Must-Read Lyle Denniston on the Coming Fight over Voting Rights Act Bail-in in Texas

Lyle:

Earlier this year, however, a federal trial judge in Houston, District Judge Lee H. Rosenthal, became the first since the demise of Section 5 pre-clearance to impose Section 3 pre-clearance as a remedy for a discriminatory voting practice. That case involves a shift of the way voters in Pasadena, Texas, elect the members of the city council. Judge Rosenthal, after finding that the change discriminated intentionally against the city’s Hispanic voters, adopted a six-year period of pre-clearance for any future change in voting laws in that locality.

That case has now moved on up to the U.S. Court of Appeals for the Fifth Circuit. And that is where one major threat to Section 3 remedies has arisen. It came in a legal brief filed by the state of Texas last month, supporting an appeal by the city of Pasadena as far as the city is challenging the remedy of Section 3 pre-clearance.
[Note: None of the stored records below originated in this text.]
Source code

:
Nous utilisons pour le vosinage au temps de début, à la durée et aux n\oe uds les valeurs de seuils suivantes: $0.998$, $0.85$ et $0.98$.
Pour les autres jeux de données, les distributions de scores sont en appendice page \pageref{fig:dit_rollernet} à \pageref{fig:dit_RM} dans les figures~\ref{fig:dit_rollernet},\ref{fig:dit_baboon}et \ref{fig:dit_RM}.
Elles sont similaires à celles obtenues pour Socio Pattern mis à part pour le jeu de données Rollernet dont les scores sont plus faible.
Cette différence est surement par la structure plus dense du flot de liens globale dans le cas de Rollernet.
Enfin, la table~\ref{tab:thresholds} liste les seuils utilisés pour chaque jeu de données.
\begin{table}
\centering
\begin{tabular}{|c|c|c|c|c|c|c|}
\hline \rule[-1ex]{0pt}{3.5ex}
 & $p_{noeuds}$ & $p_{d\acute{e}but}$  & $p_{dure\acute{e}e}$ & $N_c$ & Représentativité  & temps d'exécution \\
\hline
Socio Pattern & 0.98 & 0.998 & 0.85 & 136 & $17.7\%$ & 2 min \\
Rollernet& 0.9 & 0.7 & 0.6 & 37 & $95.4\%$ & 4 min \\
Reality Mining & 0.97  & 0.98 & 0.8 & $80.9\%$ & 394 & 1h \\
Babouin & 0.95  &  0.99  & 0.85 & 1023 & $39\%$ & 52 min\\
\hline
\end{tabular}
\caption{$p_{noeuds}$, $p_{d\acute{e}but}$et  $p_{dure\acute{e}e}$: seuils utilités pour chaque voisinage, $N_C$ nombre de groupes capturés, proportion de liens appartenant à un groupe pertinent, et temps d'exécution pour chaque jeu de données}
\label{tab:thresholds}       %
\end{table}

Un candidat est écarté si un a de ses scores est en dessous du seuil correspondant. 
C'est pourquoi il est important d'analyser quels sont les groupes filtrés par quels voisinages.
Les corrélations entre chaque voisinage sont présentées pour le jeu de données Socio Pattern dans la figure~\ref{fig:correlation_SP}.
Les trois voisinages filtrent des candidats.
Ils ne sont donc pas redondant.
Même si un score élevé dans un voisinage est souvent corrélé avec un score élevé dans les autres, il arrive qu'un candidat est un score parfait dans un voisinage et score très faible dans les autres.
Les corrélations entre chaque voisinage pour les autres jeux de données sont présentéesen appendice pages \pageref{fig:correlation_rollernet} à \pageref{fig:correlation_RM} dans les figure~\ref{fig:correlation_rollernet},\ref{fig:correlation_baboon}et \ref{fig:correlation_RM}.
That remedy, the state brief asserted, “must be sparingly and cautiously applied.”

The state’s filing argued that “misuse” of that mode of pre-clearance “threatens to re-impose the same unwarranted federal intrusion that Shelby County found could not be justified under the Constitution.” The brief contended that Judge Rosenthal had engaged in such a “misuse” of this provision by imposing it for only a single incident of discrimination – the one-time change in the method of electing the Pasadena city council.

The only circumstance in which a Section 3 pre-clearance remedy is valid, under either the specific language of Section 3, the reasoning of the Supreme Court in 2013, or the Constitution, the Texas brief contended, is when a judge can conclude that the discrimination was “pervasive, flagrant, widespread, and rampant.”